Часть 37 из 75 В начало
Для доступа к библиотеке пройдите авторизацию
«Какая красивая голова!» — думал он. Он жалел, что не умеет рисовать. Словами этого не передашь. Конечно, можно описать — до последней морщинки. А чего этим достигнешь? Описания медлительны. А лицо воспринимаешь сразу. Одно слово, одна фраза — вот что нужно. «Одряхлевшая античная статуя». Да, это кое-что передаст. Но только это не годится. В цитатах есть что-то глупо-педантичное. Пожалуй, лучше «пергаментное изваяние». «У камина, сгорбившись, сидело пергаментное изваяние того, кто некогда был Ахиллом». Это уже ближе к цели. Без водянистых описаний. Всякий человек, хоть раз видевший Дискобола, державший в руках переплетённую в пергамент книгу, слышавший об Ахилле, увидит в этой фразе Джона Бидлэйка. А те, кто никогда не видел греческих статуй и не читал рассказа об Ахилле в книге, переплетённой в сморщенную от старости овечью кожу? Ну, до них ему нет никакого дела. «И все-таки, — подумал он, — это слишком литературно, слишком изысканно». Элинор прервала молчание.
— Интересно, как выглядит Эверард теперь, когда он стал великим человеком. — Мысленно она увидела энергичное лицо, огромную, но подвижную фигуру. Быстрота и натиск. Он в неё влюблён. А она? Нравится он ей или она ненавидит его?
— Интересно, начал он уже щипать людей за ухо, как Наполеон? — рассмеялся Филип. — Впрочем, это только вопрос времени.
— И все-таки, — сказала Элинор, — он мне нравится. — Насмешка Филипа ответила на тот вопрос, какой она себе задавала.
— Мне тоже. Но разве нельзя смеяться над тем, что любишь?
— Ты вечно смеёшься надо мной. Это оттого, что ты любишь меня?
Он поцеловал ей руку.
— Я обожаю тебя и никогда над тобой не смеюсь. Я отношусь к тебе вполне серьёзно.
Элинор посмотрела на него. Теперь она не улыбалась.
— Иногда ты доводишь меня до белого каления. Скажи, что стал бы ты делать, если бы я ушла к другому мужчине? Огорчился бы ты хоть капельку?
— Я был бы глубоко несчастен.
— В самом деле? — Она посмотрела на него. Филип улыбался; он был за тысячи миль от неё. — Знаешь, мне хотелось бы проделать этот опыт, — сказала она, нахмурившись. — Но будешь ли ты несчастен? Я хочу знать наверное.

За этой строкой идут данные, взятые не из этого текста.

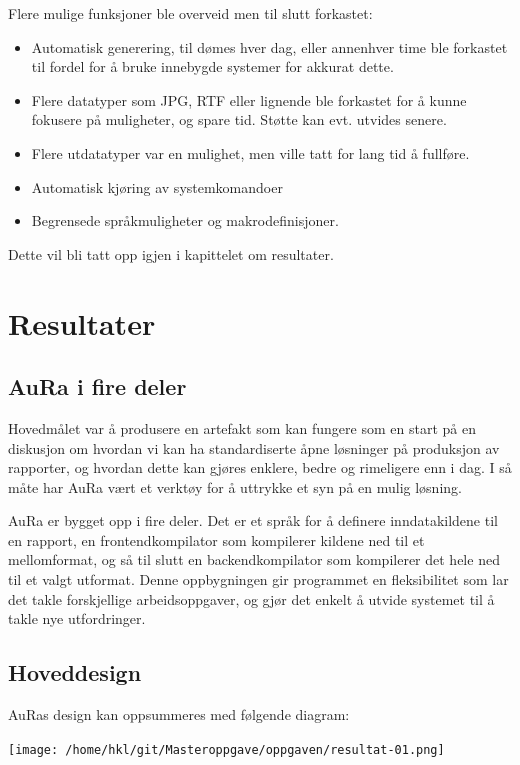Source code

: \documentclass[norsk, 11pt, a4paper]{article}
\begin{document}
Flere mulige funksjoner ble overveid men til slutt forkastet:

\begin{itemize}
\item Automatisk generering, til dømes hver dag, eller annenhver time ble forkastet til fordel for å bruke innebygde systemer for akkurat dette.
\item Flere datatyper som JPG, RTF eller lignende ble forkastet for å kunne fokusere på muligheter, og spare tid. Støtte kan evt. utvides senere.
\item Flere utdatatyper var en mulighet, men ville tatt for lang tid å fullføre.
\item Automatisk kjøring av systemkomandoer
\item Begrensede språkmuligheter og makrodefinisjoner.
\end{itemize}
Dette vil bli tatt opp igjen i kapittelet om resultater.

\newpage \section{Resultater}

\subsection{AuRa i fire deler}

Hovedmålet var å produsere en artefakt som kan fungere som en start på en diskusjon om hvordan vi kan ha standardiserte åpne løsninger på produksjon av rapporter, og hvordan dette kan gjøres enklere, bedre og rimeligere enn i dag. I så måte har AuRa vært et verktøy for å uttrykke et syn på en mulig løsning.

AuRa er bygget opp i fire deler. Det er et språk for å definere inndatakildene til en rapport, en frontendkompilator som kompilerer kildene ned til et mellomformat, og så til slutt en backendkompilator som kompilerer det hele ned til et valgt utformat.
Denne oppbygningen gir programmet en fleksibilitet som lar det takle forskjellige arbeidsoppgaver, og gjør det enkelt å utvide systemet til å takle nye utfordringer.

\subsection{Hoveddesign}

AuRas design kan oppsummeres med følgende diagram:

\texttt{[image: /home/hkl/git/Masteroppgave/oppgaven/resultat-01.png]}
\end{document}
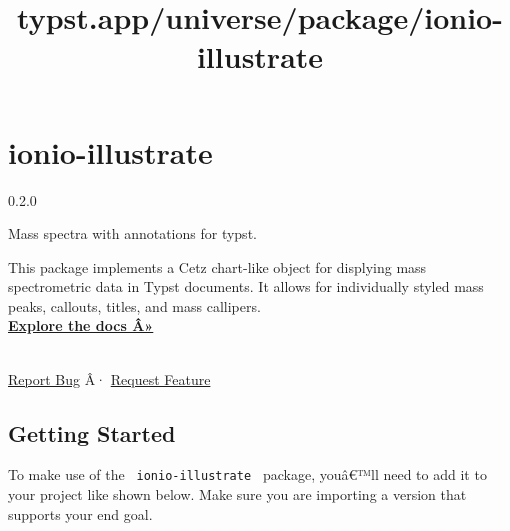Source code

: \title{typst.app/universe/package/ionio-illustrate}

\label{banner}
\section{ionio-illustrate}\label{ionio-illustrate}

{ 0.2.0 }

Mass spectra with annotations for typst.

\label{readme}
\label{readme-top}{}

\href{https://github.com/jamesxx/ionio-illustrate/blob/master/LICENSE}{}
\href{https://github.com/typst/packages/tree/main/packages/preview/ionio-illustrate}{}
\href{https://github.com/JamesxX/ionio-illustrate/tags}{}

This package implements a Cetz chart-like object for displying mass
spectrometric data in Typst documents. It allows for individually styled
mass peaks, callouts, titles, and mass callipers.\\

\href{https://github.com/jamesxx/ionio-illustrate/blob/main/manual.pdf}{\textbf{Explore
the docs Â»}}\\
\strut \\
\href{https://github.com/jamesxx/ionio-illustrate/issues}{Report Bug} Â·
\href{https://github.com/jamesxx/ionio-illustrate/issues}{Request
Feature}

\subsection{Getting Started}\label{getting-started}

To make use of the \texttt{\ ionio-illustrate\ } package, youâ€™ll need
to add it to your project like shown below. Make sure you are importing
a version that supports your end goal.

\begin{Shaded}
\begin{Highlighting}[]
\end{Highlighting}
\end{Shaded}

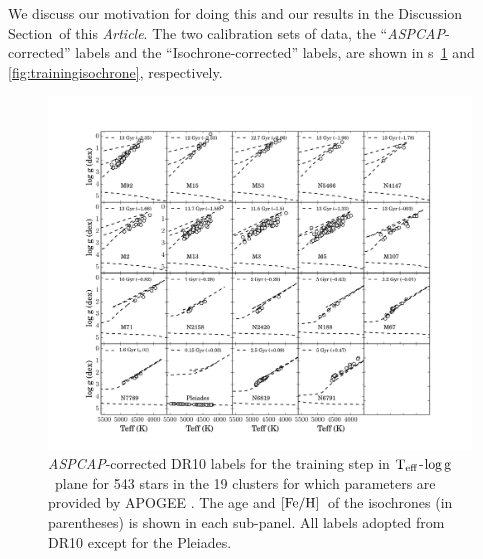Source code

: \documentclass[12pt, preprint]{aastex}
\newcommand{\documentname}{\textsl{Article}}
\newcommand{\sectionname}{Section}
\newcommand{\figurenames}{\figurename s}
\newcommand{\teff}{\mbox{$\rm T_{eff}$}}
\newcommand{\feh}{\mbox{$\rm [Fe/H]$}}
\newcommand{\logg}{\mbox{$\rm \log g$}}
\newcommand{\aspcap}{\textsl{ASPCAP}}
\begin{document}
We discuss our motivation for doing this and our results in the Discussion \sectionname\ of this \documentname.
The two calibration sets of data, the ``\aspcap-corrected'' labels and the ``Isochrone-corrected'' labels, are shown in \figurenames~\ref{fig:trainingaspcap} and \ref{fig:trainingisochrone}, respectively. 

\begin{figure}[h!]
\centering
    \includegraphics[scale=0.33]{./plots/training_aspcap.pdf}
\caption{\aspcap-corrected DR10 labels  for the training step in \teff-\logg\ plane for 543 stars in the 19 clusters for which parameters are provided by APOGEE \citep{Meszaros2013}. The age and \feh\ of the isochrones (in parentheses) is shown in each sub-panel. All labels adopted from DR10 except for the Pleiades. }
\label{fig:trainingaspcap}
\end{figure}
\end{document}
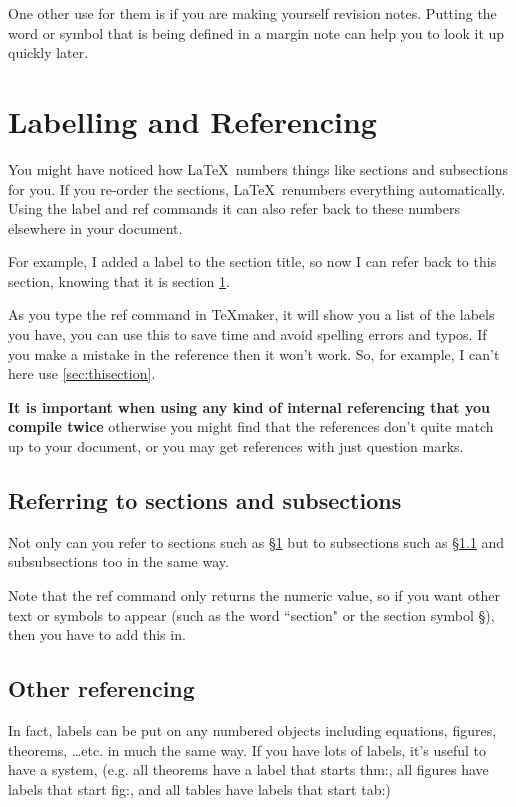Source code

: \documentclass[a4paper,11pt]{article}
\begin{document}
One other use for them is if you are making yourself revision notes. Putting the word or symbol that is being defined in a margin note can help you to look it up quickly later.


\pagebreak


\section{Labelling and Referencing}\label{sec:thissection}

You might have noticed how \LaTeX\, numbers things like sections and subsections for you. If you re-order the sections, \LaTeX\, renumbers everything automatically. Using the label and ref commands it can also refer back to these numbers elsewhere in your document.

For example, I added a label to the section title, so now I can refer back to this section, knowing that it is section \ref{sec:thissection}.

As you type the ref command in TeXmaker, it will show you a list of the labels you have, you can use this to save time and avoid spelling errors and typos. If you make a mistake in the reference then it won't work. So, for example, I can't here use \ref{sec:thisection}. %

\textbf{It is important when using any kind of internal referencing that you compile twice} otherwise you might find that the references don't quite match up to your document, or you may get references with just question marks.


\subsection{Referring to sections and subsections}\label{subsec:thisSUBsection}

Not only can you refer to sections such as \S\ref{sec:thissection} but to subsections such as  \S\ref{subsec:thisSUBsection} and subsubsections too in the same way.

Note that the ref command only returns the numeric value, so if you want other text or symbols to appear (such as the word ``section" or the section symbol \S), then you have to add this in.

\subsection{Other referencing}

In fact, labels can be put on any numbered objects including equations,  figures, theorems, \dots etc. in much the same way. If you have lots of labels, it's useful to have a system, (e.g. all theorems have a label that starts thm:, all figures have labels that start fig:, and all tables have labels that start tab:)
\end{document}
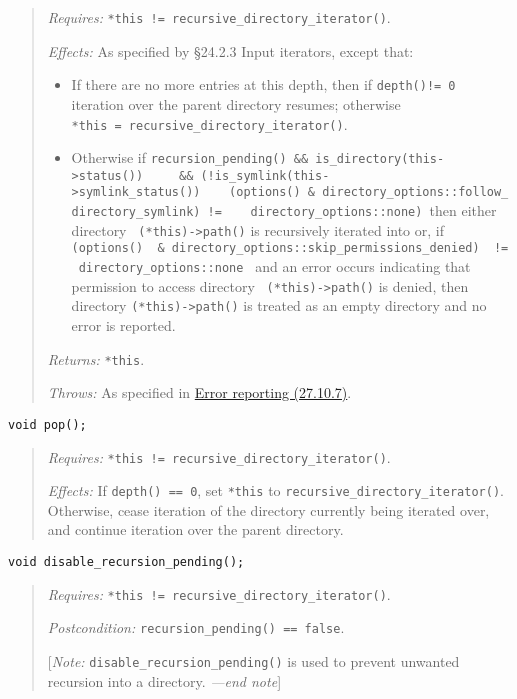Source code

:\begin{quote}
\emph{Requires:} \texttt{*this\ !=\ recursive\_directory\_iterator()}.

\emph{Effects:} As specified by §24.2.3 Input iterators, except that:

\begin{itemize}
\tightlist
\item
  If there are no more entries at this depth, then if
  \texttt{depth()!=\ 0} iteration over the parent directory resumes;
  otherwise \texttt{*this\ =\ recursive\_directory\_iterator()}.
\item
  Otherwise if
  \texttt{recursion\_pending()\ \&\&\ is\_directory(this-\textgreater{}status())\ \ ~\ \ \&\&\ (!is\_symlink(this-\textgreater{}symlink\_status())\ ~\ \textbar{}\textbar{}\ (options()\ \&\ directory\_options::follow\_directory\_symlink)\ !=\ \ \ \ directory\_options::none)\ }then
  either directory \texttt{\ (*this)-\textgreater{}path()} is
  recursively iterated into or, if
  \texttt{(options()\ \ \&\ directory\_options::skip\_permissions\_denied)\ ~!=\ directory\_options::none\ }
  and an error occurs indicating that permission to access directory
  \texttt{\ (*this)-\textgreater{}path()} is denied, then directory
  \texttt{(*this)-\textgreater{}path()} is treated as an empty directory
  and no error is reported.
\end{itemize}

\emph{Returns:} \texttt{*this}.

\emph{Throws:} As specified in \hyperref[Error-reporting]{Error
reporting (27.10.7)}.
\end{quote}

\begin{verbatim}
void pop();
\end{verbatim}

\begin{quote}
\emph{Requires:} \texttt{*this\ !=\ recursive\_directory\_iterator()}.

\emph{Effects:} If \texttt{depth()\ ==\ 0}, set \texttt{*this} to
\texttt{recursive\_directory\_iterator()}. Otherwise, cease iteration of
the directory currently being iterated over, and continue iteration over
the parent directory.
\end{quote}

\begin{verbatim}
void disable_recursion_pending();
\end{verbatim}

\begin{quote}
\emph{Requires:} \texttt{*this\ !=\ recursive\_directory\_iterator()}.

\emph{Postcondition:} \texttt{recursion\_pending()\ ==\ false}.

{[}\emph{Note:} \texttt{disable\_recursion\_pending}\texttt{()} is used
to prevent unwanted recursion into a directory. \emph{---end note}{]}
\end{quote}

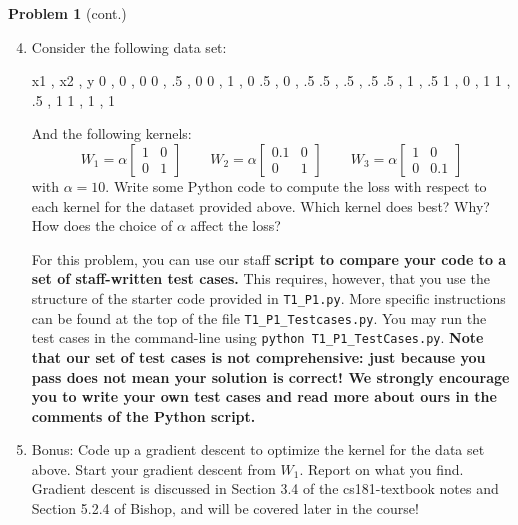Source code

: \documentclass[submit]{harvardml}
\begin{document}
\newpage

\begin{framed}
\noindent\textbf{Problem 1} (cont.)\\
\begin{enumerate}
\setcounter{enumi}{3}
\item Consider the following data set:
\begin{csv}
x1 , x2 , y 
  0 , 0 , 0
  0 , .5 , 0
  0 , 1 , 0 
  .5 , 0 , .5
  .5 , .5 , .5
  .5 , 1 , .5
  1 , 0 , 1
  1 , .5 , 1
  1 , 1 , 1 
\end{csv}
And the following kernels:
\begin{equation*} 
W_1 = \alpha \begin{bmatrix}
  1 & 0 \\
  0 & 1 
\end{bmatrix}
\qquad
W_2 = \alpha \begin{bmatrix}
  0.1 & 0 \\
  0 & 1 
\end{bmatrix}
\qquad
W_3 = \alpha \begin{bmatrix}
  1 & 0 \\
  0 & 0.1 
\end{bmatrix}
\end{equation*} 
with $\alpha = 10$. Write some Python code to compute the loss with
respect to each kernel for the dataset provided above. Which kernel
does best?  Why?  How does the choice of $\alpha$ affect the loss? 

For this problem, you can use our staff \textbf{script to compare your code to a set of staff-written test cases.} This requires, however, that you use the structure of the starter code provided in \texttt{T1\_P1.py}. More specific instructions can be found at the top of the file \texttt{T1\_P1\_Testcases.py}. You may run the test cases in the command-line using \texttt{python T1\_P1\_TestCases.py}.
\textbf{Note that our set of test cases is not comprehensive: just because you pass does not mean your solution is correct! We strongly encourage you to write your own test cases and read more about ours in the comments of the Python script.}

\item Bonus:  Code up a gradient descent to
  optimize the kernel for the data set above.  Start your gradient
  descent from $W_1$.  Report on what you find.\\
  Gradient descent is discussed in Section 3.4 of the cs181-textbook notes and Section 5.2.4 of Bishop, and will be covered later in the course! 

\end{enumerate}
  
\end{framed}  
\end{document}

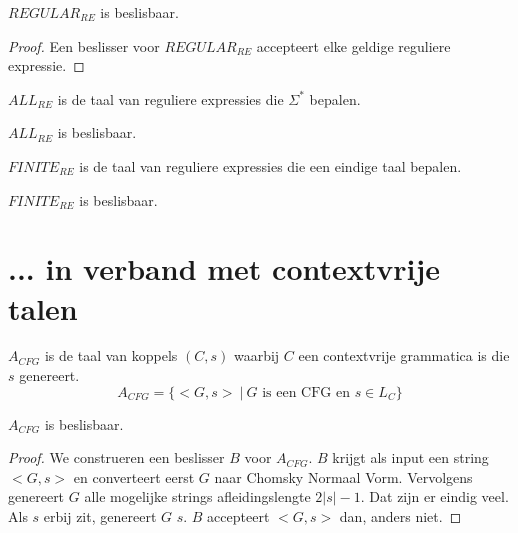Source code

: \documentclass[main.tex]{subfiles}
\begin{document}
\begin{st}
  \label{st:regular-re-besl}
  $REGULAR_{RE}$ is beslisbaar.

  \begin{proof}
    Een beslisser voor $REGULAR_{RE}$ accepteert elke geldige reguliere expressie. 
  \end{proof}
\end{st}

\begin{de}
  \label{de:all-re}
  $ALL_{RE}$ is de taal van reguliere expressies die $\Sigma^{*}$ bepalen.
\end{de}

\begin{st}
  \label{st:all-re-besl}
  $ALL_{RE}$ is beslisbaar.
\end{st}

\begin{de}
  \label{de:finite-re}
  $FINITE_{RE}$ is de taal van reguliere expressies die een eindige taal bepalen.
\end{de}

\begin{st}
  \label{st:finite-re-besl}
  $FINITE_{RE}$ is beslisbaar.
\end{st}

\section{... in verband met contextvrije talen}
\label{sec:verb-met-cont}

\begin{de}
  \label{de:a-cfg}
  $A_{CFG}$ is de taal van koppels $(C,s)$ waarbij $C$ een contextvrije grammatica is die $s$ genereert.
  \[ A_{CFG} = \{ <G,s> \ |\ G \text{ is een CFG en } s \in L_{C} \} \]
\end{de}

\begin{st}
  \label{st:a-cfg-besl}
  $A_{CFG}$ is beslisbaar.

  \begin{proof}
    We construeren een beslisser $B$ voor $A_{CFG}$.
    $B$ krijgt als input een string $<G,s>$ en converteert eerst $G$ naar Chomsky Normaal Vorm.
    Vervolgens genereert $G$ alle mogelijke strings afleidingslengte $2|s| - 1$.
    Dat zijn er eindig veel.
    Als $s$ erbij zit, genereert $G$ $s$.
    $B$ accepteert $<G,s>$ dan, anders niet.
  \end{proof}
\end{st}
\end{document}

— А вместе с кем ты будешь его проделывать?
— В этом-то все несчастье. Почти все мужчины просто невыносимы.
— Какой комплимент для меня!
— Но ты тоже невыносим, Фил. Пожалуй, ты даже самый невыносимый из всех. А хуже всего то, что, несмотря на все это, я тебя люблю. И ты это знаешь. Да, знаешь и пользуешься этим. — Машина подъехала к тротуару. Элинор достала зонтик. — Но смотри, — сказала она, вставая, — меня нельзя без конца эксплуатировать. Мне надоело давать, ничего не получая взамен. На днях я начну подыскивать себе другого мужчину. — Она вышла из такси.
— Что ж, попробуй Эверарда, — фыркнул он, смотря на неё из окошка.
— Может быть, я так и сделаю, — ответила она. — Эверард только этого и дожидается. — Филип рассмеялся и послал ей воздушный поцелуй.
— Скажи шофёру, чтоб вёз меня в клуб, — попросил он.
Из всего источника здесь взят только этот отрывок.